ABOUT THIS TASK: Every line in the data below that has the word "props" should be returned.

Saved data entries
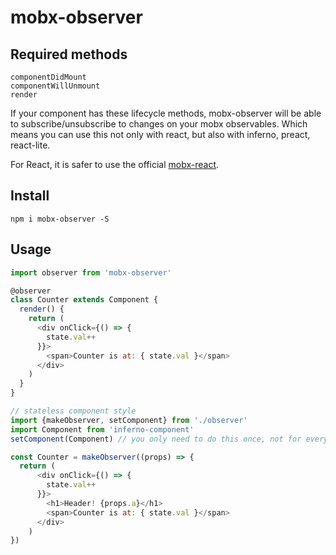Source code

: # mobx-observer

## Required methods

```
componentDidMount
componentWillUnmount
render
```

If your component has these lifecycle methods, mobx-observer will be able to subscribe/unsubscribe to changes on your mobx observables. Which means you can use this not only with react, but also with inferno, preact, react-lite.

For React, it is safer to use the official [mobx-react](https://github.com/mobxjs/mobx-react).

## Install
```
npm i mobx-observer -S
```

## Usage
```javascript
import observer from 'mobx-observer'

@observer
class Counter extends Component {
  render() {
    return (
      <div onClick={() => {
        state.val++
      }}>
        <span>Counter is at: { state.val }</span>
      </div>
    )
  }
}

// stateless component style
import {makeObserver, setComponent} from './observer'
import Component from 'inferno-component'
setComponent(Component) // you only need to do this once, not for every component

const Counter = makeObserver((props) => {
  return (
      <div onClick={() => {
        state.val++
      }}>
        <h1>Header! {props.a}</h1>
        <span>Counter is at: { state.val }</span>
      </div>
    )
})
```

COMPLETED EXERCISE:
const Counter = makeObserver((props) => {
        <h1>Header! {props.a}</h1>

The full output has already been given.